*** SUPPLIED ENTRIES ***

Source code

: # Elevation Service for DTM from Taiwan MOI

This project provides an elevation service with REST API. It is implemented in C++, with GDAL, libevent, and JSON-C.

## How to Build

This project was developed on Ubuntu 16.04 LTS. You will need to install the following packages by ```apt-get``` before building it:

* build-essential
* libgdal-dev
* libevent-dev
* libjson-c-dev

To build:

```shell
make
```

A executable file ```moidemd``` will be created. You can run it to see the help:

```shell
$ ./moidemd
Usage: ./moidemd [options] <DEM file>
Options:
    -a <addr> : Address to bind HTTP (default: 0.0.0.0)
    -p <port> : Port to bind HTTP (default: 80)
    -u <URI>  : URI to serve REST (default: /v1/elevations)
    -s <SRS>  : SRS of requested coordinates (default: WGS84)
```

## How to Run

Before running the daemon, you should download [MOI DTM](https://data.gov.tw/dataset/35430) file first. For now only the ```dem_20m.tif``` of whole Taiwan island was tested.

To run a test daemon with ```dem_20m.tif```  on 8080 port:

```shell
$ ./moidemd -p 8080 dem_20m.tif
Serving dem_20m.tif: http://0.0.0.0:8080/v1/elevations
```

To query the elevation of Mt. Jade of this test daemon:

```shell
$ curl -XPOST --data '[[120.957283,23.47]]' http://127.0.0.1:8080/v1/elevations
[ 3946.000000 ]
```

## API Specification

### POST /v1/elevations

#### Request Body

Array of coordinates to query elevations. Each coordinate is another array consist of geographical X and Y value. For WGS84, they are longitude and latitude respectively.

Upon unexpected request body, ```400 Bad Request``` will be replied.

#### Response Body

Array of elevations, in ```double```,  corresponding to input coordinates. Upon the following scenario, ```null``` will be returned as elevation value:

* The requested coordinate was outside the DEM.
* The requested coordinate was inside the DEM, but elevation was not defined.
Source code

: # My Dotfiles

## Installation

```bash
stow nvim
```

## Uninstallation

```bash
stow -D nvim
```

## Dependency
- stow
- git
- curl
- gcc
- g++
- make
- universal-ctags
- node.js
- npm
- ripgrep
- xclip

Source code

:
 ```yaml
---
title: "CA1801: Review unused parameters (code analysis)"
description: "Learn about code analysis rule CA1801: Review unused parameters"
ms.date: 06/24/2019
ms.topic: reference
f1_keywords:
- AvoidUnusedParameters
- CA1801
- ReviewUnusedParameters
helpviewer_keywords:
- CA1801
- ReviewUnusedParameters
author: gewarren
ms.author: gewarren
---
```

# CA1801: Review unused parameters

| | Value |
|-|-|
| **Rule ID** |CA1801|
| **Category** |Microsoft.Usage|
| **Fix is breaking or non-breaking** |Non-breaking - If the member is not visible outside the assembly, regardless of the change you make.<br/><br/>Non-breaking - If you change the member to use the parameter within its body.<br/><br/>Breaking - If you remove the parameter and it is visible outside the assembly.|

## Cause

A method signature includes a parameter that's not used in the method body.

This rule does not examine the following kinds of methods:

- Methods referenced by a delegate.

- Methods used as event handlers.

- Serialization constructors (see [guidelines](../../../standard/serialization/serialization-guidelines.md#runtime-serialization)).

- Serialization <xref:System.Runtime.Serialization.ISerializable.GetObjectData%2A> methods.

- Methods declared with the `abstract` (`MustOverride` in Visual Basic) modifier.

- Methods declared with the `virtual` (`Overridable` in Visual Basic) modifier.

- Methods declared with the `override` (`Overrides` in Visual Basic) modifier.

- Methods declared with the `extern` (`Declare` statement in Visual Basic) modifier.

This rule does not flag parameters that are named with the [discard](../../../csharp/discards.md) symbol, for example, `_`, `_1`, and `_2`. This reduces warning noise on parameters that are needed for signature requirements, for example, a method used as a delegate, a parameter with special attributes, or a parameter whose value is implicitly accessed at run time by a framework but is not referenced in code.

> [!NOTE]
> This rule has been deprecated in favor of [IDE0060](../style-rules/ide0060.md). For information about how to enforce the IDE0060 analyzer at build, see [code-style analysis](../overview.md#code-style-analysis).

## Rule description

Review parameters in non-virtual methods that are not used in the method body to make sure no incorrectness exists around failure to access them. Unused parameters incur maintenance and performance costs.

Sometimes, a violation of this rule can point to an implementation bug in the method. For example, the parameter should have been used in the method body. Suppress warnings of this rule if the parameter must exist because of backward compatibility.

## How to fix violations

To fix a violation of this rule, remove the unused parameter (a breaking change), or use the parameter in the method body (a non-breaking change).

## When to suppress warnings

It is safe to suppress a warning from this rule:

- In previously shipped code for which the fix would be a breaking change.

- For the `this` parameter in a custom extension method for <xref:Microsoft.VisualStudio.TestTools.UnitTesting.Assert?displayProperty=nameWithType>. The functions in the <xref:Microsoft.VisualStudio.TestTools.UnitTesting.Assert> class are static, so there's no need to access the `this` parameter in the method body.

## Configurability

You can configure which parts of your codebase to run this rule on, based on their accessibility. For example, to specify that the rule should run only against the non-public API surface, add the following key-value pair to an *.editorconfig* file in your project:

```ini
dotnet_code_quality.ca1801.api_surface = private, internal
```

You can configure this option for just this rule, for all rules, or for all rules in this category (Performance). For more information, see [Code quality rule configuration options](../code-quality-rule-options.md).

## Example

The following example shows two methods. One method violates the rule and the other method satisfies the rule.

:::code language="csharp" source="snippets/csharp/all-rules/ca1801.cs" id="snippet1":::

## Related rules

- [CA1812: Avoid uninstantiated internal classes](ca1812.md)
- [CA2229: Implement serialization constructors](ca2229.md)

***

*ASSIGNED TASK*
The records above must be retyped in full, exactly.

*REPLY*
Source code

: # Elevation Service for DTM from Taiwan MOI

This project provides an elevation service with REST API. It is implemented in C++, with GDAL, libevent, and JSON-C.

## How to Build

This project was developed on Ubuntu 16.04 LTS. You will need to install the following packages by ```apt-get``` before building it:

* build-essential
* libgdal-dev
* libevent-dev
* libjson-c-dev

To build:

```shell
make
```

A executable file ```moidemd``` will be created. You can run it to see the help:

```shell
$ ./moidemd
Usage: ./moidemd [options] <DEM file>
Options:
    -a <addr> : Address to bind HTTP (default: 0.0.0.0)
    -p <port> : Port to bind HTTP (default: 80)
    -u <URI>  : URI to serve REST (default: /v1/elevations)
    -s <SRS>  : SRS of requested coordinates (default: WGS84)
```

## How to Run

Before running the daemon, you should download [MOI DTM](https://data.gov.tw/dataset/35430) file first. For now only the ```dem_20m.tif``` of whole Taiwan island was tested.

To run a test daemon with ```dem_20m.tif```  on 8080 port:

```shell
$ ./moidemd -p 8080 dem_20m.tif
Serving dem_20m.tif: http://0.0.0.0:8080/v1/elevations
```

To query the elevation of Mt. Jade of this test daemon:

```shell
$ curl -XPOST --data '[[120.957283,23.47]]' http://127.0.0.1:8080/v1/elevations
[ 3946.000000 ]
```

## API Specification

### POST /v1/elevations

#### Request Body

Array of coordinates to query elevations. Each coordinate is another array consist of geographical X and Y value. For WGS84, they are longitude and latitude respectively.

Upon unexpected request body, ```400 Bad Request``` will be replied.

#### Response Body

Array of elevations, in ```double```,  corresponding to input coordinates. Upon the following scenario, ```null``` will be returned as elevation value:

* The requested coordinate was outside the DEM.
* The requested coordinate was inside the DEM, but elevation was not defined.
Source code

: # My Dotfiles

## Installation

```bash
stow nvim
```

## Uninstallation

```bash
stow -D nvim
```

## Dependency
- stow
- git
- curl
- gcc
- g++
- make
- universal-ctags
- node.js
- npm
- ripgrep
- xclip

Source code

:
 ```yaml
---
title: "CA1801: Review unused parameters (code analysis)"
description: "Learn about code analysis rule CA1801: Review unused parameters"
ms.date: 06/24/2019
ms.topic: reference
f1_keywords:
- AvoidUnusedParameters
- CA1801
- ReviewUnusedParameters
helpviewer_keywords:
- CA1801
- ReviewUnusedParameters
author: gewarren
ms.author: gewarren
---
```

# CA1801: Review unused parameters

| | Value |
|-|-|
| **Rule ID** |CA1801|
| **Category** |Microsoft.Usage|
| **Fix is breaking or non-breaking** |Non-breaking - If the member is not visible outside the assembly, regardless of the change you make.<br/><br/>Non-breaking - If you change the member to use the parameter within its body.<br/><br/>Breaking - If you remove the parameter and it is visible outside the assembly.|

## Cause

A method signature includes a parameter that's not used in the method body.

This rule does not examine the following kinds of methods:

- Methods referenced by a delegate.

- Methods used as event handlers.

- Serialization constructors (see [guidelines](../../../standard/serialization/serialization-guidelines.md#runtime-serialization)).

- Serialization <xref:System.Runtime.Serialization.ISerializable.GetObjectData%2A> methods.

- Methods declared with the `abstract` (`MustOverride` in Visual Basic) modifier.

- Methods declared with the `virtual` (`Overridable` in Visual Basic) modifier.

- Methods declared with the `override` (`Overrides` in Visual Basic) modifier.

- Methods declared with the `extern` (`Declare` statement in Visual Basic) modifier.

This rule does not flag parameters that are named with the [discard](../../../csharp/discards.md) symbol, for example, `_`, `_1`, and `_2`. This reduces warning noise on parameters that are needed for signature requirements, for example, a method used as a delegate, a parameter with special attributes, or a parameter whose value is implicitly accessed at run time by a framework but is not referenced in code.

> [!NOTE]
> This rule has been deprecated in favor of [IDE0060](../style-rules/ide0060.md). For information about how to enforce the IDE0060 analyzer at build, see [code-style analysis](../overview.md#code-style-analysis).

## Rule description

Review parameters in non-virtual methods that are not used in the method body to make sure no incorrectness exists around failure to access them. Unused parameters incur maintenance and performance costs.

Sometimes, a violation of this rule can point to an implementation bug in the method. For example, the parameter should have been used in the method body. Suppress warnings of this rule if the parameter must exist because of backward compatibility.

## How to fix violations

To fix a violation of this rule, remove the unused parameter (a breaking change), or use the parameter in the method body (a non-breaking change).

## When to suppress warnings

It is safe to suppress a warning from this rule:

- In previously shipped code for which the fix would be a breaking change.

- For the `this` parameter in a custom extension method for <xref:Microsoft.VisualStudio.TestTools.UnitTesting.Assert?displayProperty=nameWithType>. The functions in the <xref:Microsoft.VisualStudio.TestTools.UnitTesting.Assert> class are static, so there's no need to access the `this` parameter in the method body.

## Configurability

You can configure which parts of your codebase to run this rule on, based on their accessibility. For example, to specify that the rule should run only against the non-public API surface, add the following key-value pair to an *.editorconfig* file in your project:

```ini
dotnet_code_quality.ca1801.api_surface = private, internal
```

You can configure this option for just this rule, for all rules, or for all rules in this category (Performance). For more information, see [Code quality rule configuration options](../code-quality-rule-options.md).

## Example

The following example shows two methods. One method violates the rule and the other method satisfies the rule.

:::code language="csharp" source="snippets/csharp/all-rules/ca1801.cs" id="snippet1":::

## Related rules

- [CA1812: Avoid uninstantiated internal classes](ca1812.md)
- [CA2229: Implement serialization constructors](ca2229.md)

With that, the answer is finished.